Bullet Head: Dogs and Robbers

This dog definitely has a purpose—to bite your face off. He was trained to be a killer, but he exceeded his handler’s expectations. Now he is roaming the decrepit warehouse where a trio of hard luck thieves hope to regroup and lay low after pulling their latest job. Good luck with that. The killer dog movie gets a gangster twist in Paul Solet’s Bullet Head (trailer here), which opens this Friday in New York.

We can have confidence in a jaded old crook played by John Malkovich. That is less true for his younger but nearly as jaded associate portrayed by Adrien Brody, but we can give him the benefit of the doubt. However, we assume the worst about their junky accomplice, with good reason—he is played by Rory Culkin. They have holed up in a squalid former warehouse, waiting for their getaway ride, but they are not alone. Cujo is also roaming the halls, but he was known as DeNiro during his dog-fighting days. His trained assumed those days were over after a particularly nasty battle royale, but he assumed wrong—fatally wrong.
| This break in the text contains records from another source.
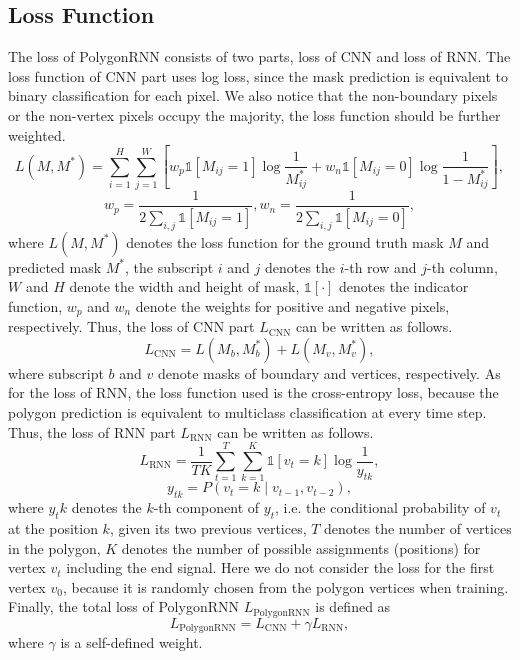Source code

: \subsection{Loss Function}\label{losspoly}
The loss of PolygonRNN consists of two parts, loss of CNN and loss of RNN. The loss function of CNN part uses log loss, since the mask prediction is equivalent to binary classification for each pixel. We also notice that the non-boundary pixels or the non-vertex pixels occupy the majority, the loss function should be further weighted.
\begin{equation}
	L(M, M^*) = \sum_{i=1}^H\sum_{j=1}^W \left[w_p\mathbb{1}[M_{ij} = 1]\log{\frac{1}{M^*_{ij}}} + w_n\mathbb{1}[M_{ij} = 0]\log{\frac{1}{1-M^*_{ij}}} \right],
\end{equation}
\begin{equation}
	w_p = \frac{1}{2\sum_{i, j}\mathbb{1}[M_{ij} = 1]}, w_n = \frac{1}{2\sum_{i, j}\mathbb{1}[M_{ij} = 0]},
\end{equation}
where $L(M, M^*)$ denotes the loss function for the ground truth mask $M$ and predicted mask $M^*$, the subscript $i$ and $j$ denotes the $i$-th row and $j$-th column, $W$ and $H$ denote the width and height of mask, $\mathbb{1}[\cdot]$ denotes the indicator function, $w_p$ and $w_n$ denote the weights for positive and negative pixels, respectively. Thus, the loss of CNN part $L_{\text{CNN}}$ can be written as follows.
\begin{equation}
	L_{\text{CNN}} = L(M_b, M^*_b) + L(M_v, M^*_v),
\end{equation}
where subscript $b$ and $v$ denote masks of boundary and vertices, respectively. As for the loss of RNN, the loss function used is the cross-entropy loss, because the polygon prediction is equivalent to multiclass classification at every time step. Thus, the loss of RNN part $L_{\text{RNN}}$ can be written as follows.
\begin{equation}
	L_{\text{RNN}} = \frac{1}{TK} \sum_{t=1}^T\sum_{k=1}^K\mathbb{1}[v_{t} = k]\log{\frac{1}{y_{tk}}},
\end{equation}
\begin{equation}
	y_{tk} = P(v_t = k \mid v_{t-1}, v_{t-2}),
\end{equation}
where $y_tk$ denotes the $k$-th component of $y_t$, i.e. the conditional probability of $v_t$ at the position $k$, given its two previous vertices, $T$ denotes the number of vertices in the polygon, $K$ denotes the number of possible assignments (positions) for vertex $v_t$ including the end signal. Here we do not consider the loss for the first vertex $v_0$, because it is randomly chosen from the polygon vertices when training. Finally, the total loss of PolygonRNN $L_{\text{PolygonRNN}}$ is defined as
\begin{equation}
	L_{\text{PolygonRNN}} = L_{\text{CNN}} + \gamma L_{\text{RNN}},
\end{equation}
where $\gamma$ is a self-defined weight.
The larcenous trio mostly concentrate on eluding the homicidal pooch, which does indeed require their full efforts. However, they eventually come to realize he is part of a particularly evil criminal enterprise, whose mastermind will most likely be returning sometime soon, to look for his now dead accomplice and the bag full of money from the last fight.

Solet’s feature debut Grace was weirdly over-hyped, but his follow-up release Dark Summer and his contribution to the anthology film Tales of Halloween were quite sly and pleasingly sinister. He shows even greater range this time around, mashing up horror and Elmore Leonard-esque crime elements into a hybrid that defies all expectations.
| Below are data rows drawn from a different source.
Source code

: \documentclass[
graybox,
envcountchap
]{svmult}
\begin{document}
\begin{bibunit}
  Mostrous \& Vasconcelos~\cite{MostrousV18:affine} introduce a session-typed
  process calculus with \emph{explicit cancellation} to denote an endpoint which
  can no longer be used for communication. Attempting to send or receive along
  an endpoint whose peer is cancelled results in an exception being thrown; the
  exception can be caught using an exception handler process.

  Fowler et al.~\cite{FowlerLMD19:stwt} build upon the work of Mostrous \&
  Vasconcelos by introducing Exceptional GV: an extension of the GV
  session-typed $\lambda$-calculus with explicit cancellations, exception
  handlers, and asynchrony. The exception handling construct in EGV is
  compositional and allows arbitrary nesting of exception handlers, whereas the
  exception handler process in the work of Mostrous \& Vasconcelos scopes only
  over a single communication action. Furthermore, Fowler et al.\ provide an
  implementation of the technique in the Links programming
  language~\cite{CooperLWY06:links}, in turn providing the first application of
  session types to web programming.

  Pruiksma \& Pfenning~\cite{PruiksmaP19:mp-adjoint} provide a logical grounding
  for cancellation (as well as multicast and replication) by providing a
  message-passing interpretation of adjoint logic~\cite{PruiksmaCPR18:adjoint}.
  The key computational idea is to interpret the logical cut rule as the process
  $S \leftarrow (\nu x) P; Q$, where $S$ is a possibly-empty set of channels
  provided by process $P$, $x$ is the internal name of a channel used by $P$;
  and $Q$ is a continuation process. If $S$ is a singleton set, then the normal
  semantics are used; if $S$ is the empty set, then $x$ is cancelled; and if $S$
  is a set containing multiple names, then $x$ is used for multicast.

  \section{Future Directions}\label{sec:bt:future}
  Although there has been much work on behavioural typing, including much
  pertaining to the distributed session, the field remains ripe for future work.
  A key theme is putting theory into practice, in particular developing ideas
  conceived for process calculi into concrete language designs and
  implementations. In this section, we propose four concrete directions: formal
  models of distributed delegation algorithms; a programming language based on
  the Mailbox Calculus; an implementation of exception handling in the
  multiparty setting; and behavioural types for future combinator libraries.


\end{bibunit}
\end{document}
Of course, Solet has Malkovich doing Malkovich, which is a rock-solid foundation to build on. This is a weirdly discursive film, featuring several stories within the main narrative, but that definitely plays to Malkovich’s let-me-tell-you-a-thing-or-two strengths. Brody’s hound dog face also works well in the context of the film. In contrast, we just want to give Culkin a good slapping, but that is how we are supposed to feel about him. Plus, Antonio Banderas is absolutely not fooling around as the all-business, seriously malevolent dog-fighting gangster. He is hardcore, for real.


At this point, the combination of Banderas and Brody might suggest straight-to-DVD retro cash-ins, but Bullet Head is a straight-up good movie. It also suggests Banderas is a dog who can learn new tricks, while Malkovich’s old tricks are still just as entertaining as they have always been. Highly recommended for fans of heart-warming dog movies, like The Pack and White Dog, Bullet Head opens this Friday (12/8) in New York, at the Village East.